Click here for Martin Armstrong’s latest letter entitled The Fate of Gold and Oil dated July 4, 2011 (16 pages).
This post from zerohedge and the connected report on CFTC trading, kind of confirming what Martin said in this article. Short-term day trading can skew short term trend predictions. Therefore, be careful in short-term trading. Click here.
For instance, Martin is saying we may have a breakdown in the fall, but other gold bugs are calling for higher prices later this year. Hard to know. GG is leaning towards a higher price from her look at the market last year, but is being cautious. Buying a little physical metal each month and seeing what the 6-mo trend shapes up to be.

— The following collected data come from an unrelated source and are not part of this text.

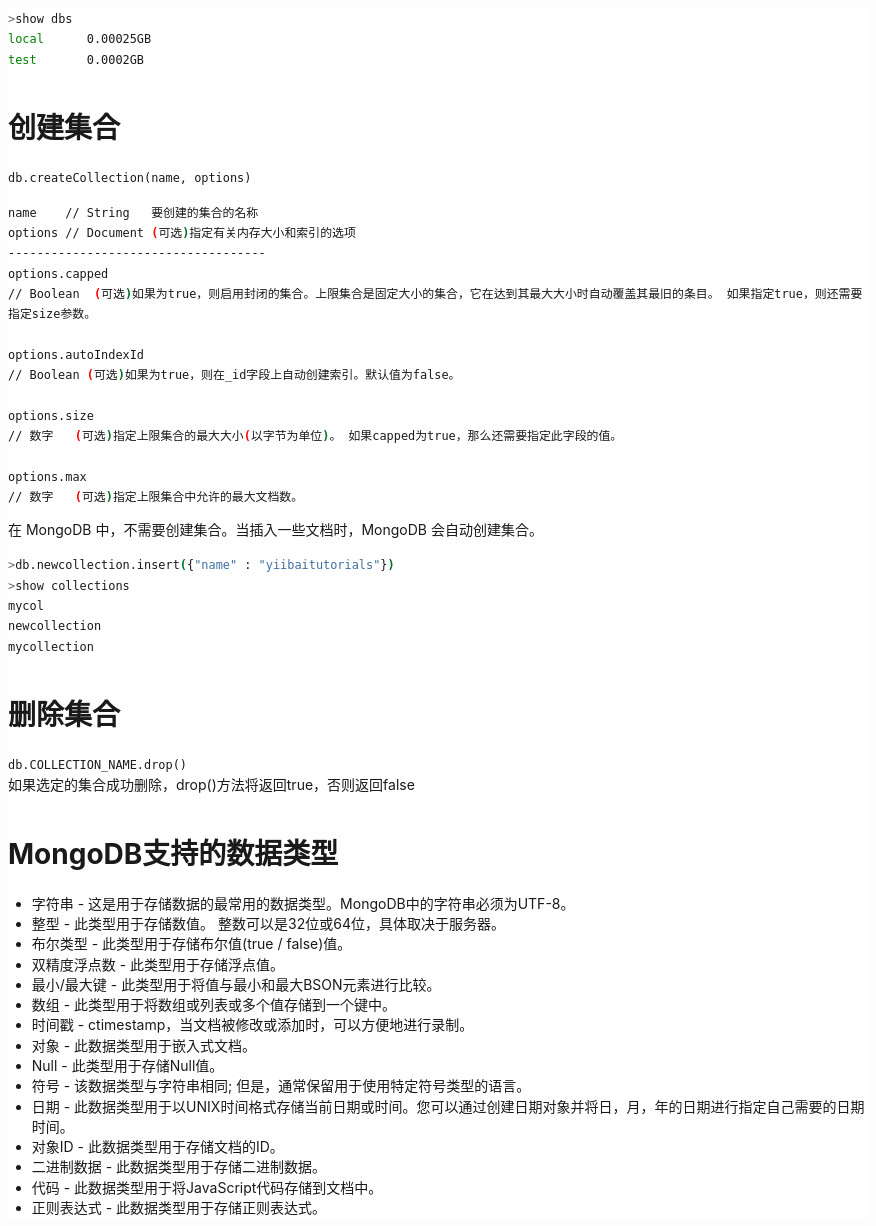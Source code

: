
 ``` bash
>show dbs
local      0.00025GB
test       0.0002GB
```

# 创建集合
`db.createCollection(name, options)`  
``` bash
name	// String	要创建的集合的名称
options	// Document	(可选)指定有关内存大小和索引的选项
------------------------------------
options.capped 
// Boolean	(可选)如果为true，则启用封闭的集合。上限集合是固定大小的集合，它在达到其最大大小时自动覆盖其最旧的条目。 如果指定true，则还需要指定size参数。

options.autoIndexId 
// Boolean (可选)如果为true，则在_id字段上自动创建索引。默认值为false。

options.size 
// 数字	(可选)指定上限集合的最大大小(以字节为单位)。 如果capped为true，那么还需要指定此字段的值。

options.max 
// 数字	(可选)指定上限集合中允许的最大文档数。
```

在 MongoDB 中，不需要创建集合。当插入一些文档时，MongoDB 会自动创建集合。
``` bash
>db.newcollection.insert({"name" : "yiibaitutorials"})
>show collections
mycol
newcollection
mycollection
```

# 删除集合
`db.COLLECTION_NAME.drop()`  
如果选定的集合成功删除，drop()方法将返回true，否则返回false

# MongoDB支持的数据类型
* 字符串 - 这是用于存储数据的最常用的数据类型。MongoDB中的字符串必须为UTF-8。
* 整型 - 此类型用于存储数值。 整数可以是32位或64位，具体取决于服务器。
* 布尔类型 - 此类型用于存储布尔值(true / false)值。
* 双精度浮点数 - 此类型用于存储浮点值。
* 最小/最大键 - 此类型用于将值与最小和最大BSON元素进行比较。
* 数组 - 此类型用于将数组或列表或多个值存储到一个键中。
* 时间戳 - ctimestamp，当文档被修改或添加时，可以方便地进行录制。
* 对象 - 此数据类型用于嵌入式文档。
* Null - 此类型用于存储Null值。
* 符号 - 该数据类型与字符串相同; 但是，通常保留用于使用特定符号类型的语言。
* 日期 - 此数据类型用于以UNIX时间格式存储当前日期或时间。您可以通过创建日期对象并将日，月，年的日期进行指定自己需要的日期时间。
* 对象ID - 此数据类型用于存储文档的ID。
* 二进制数据 - 此数据类型用于存储二进制数据。
* 代码 - 此数据类型用于将JavaScript代码存储到文档中。
* 正则表达式 - 此数据类型用于存储正则表达式。
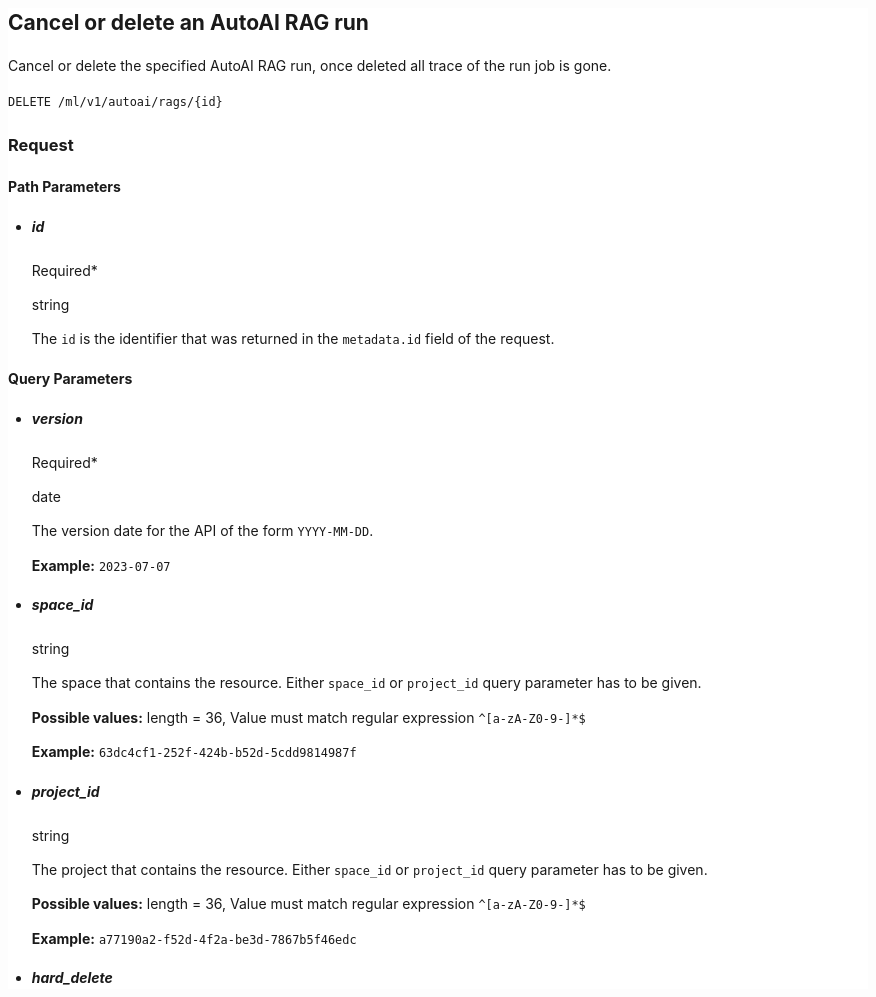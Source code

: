   

  



## Cancel or delete an AutoAI RAG run

Cancel or delete the specified AutoAI RAG run, once deleted all trace of the run job is gone.

```
DELETE /ml/v1/autoai/rags/{id}
```





### Request

#### Path Parameters

- ##### id

  Required*

  string

  The `id` is the identifier that was returned in the `metadata.id` field of the request.

#### Query Parameters

- ##### version

  Required*

  date

  The version date for the API of the form `YYYY-MM-DD`.

  **Example:** `2023-07-07`

- ##### space_id

  string

  The space that contains the resource. Either `space_id` or `project_id` query parameter has to be given.

  **Possible values:** length = 36, Value must match regular expression `^[a-zA-Z0-9-]*$`

  **Example:** `63dc4cf1-252f-424b-b52d-5cdd9814987f`

- ##### project_id

  string

  The project that contains the resource. Either `space_id` or `project_id` query parameter has to be given.

  **Possible values:** length = 36, Value must match regular expression `^[a-zA-Z0-9-]*$`

  **Example:** `a77190a2-f52d-4f2a-be3d-7867b5f46edc`

- ##### hard_delete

One thing is for sure, the shadow market will trash anything…gold, dollar, Greek debt, the entire United States, to make a buck….once everyone is in. We are not in Hunt Brothers territory yet, but as Martin points out, that doesn’t mean short term correction and volatility in day trades. Things that gg is looking for closer to the final smash: 401k funds to offer gold and silver investing and investors move their money to those allocations (and fund managers talking it up), all pension funds have at least 20% in metals, your next door neighbor has bought gold and silver and told you about it. These will be paper metals, not physical.
Groovygirl does not day trade anything, especially precious metals. She buys physical metal to hold long term. She uses shorter term trends to try to decide when to buy, but doesn’t sweat it if she is wrong. The long term trend is up, because of the coming currency collapse.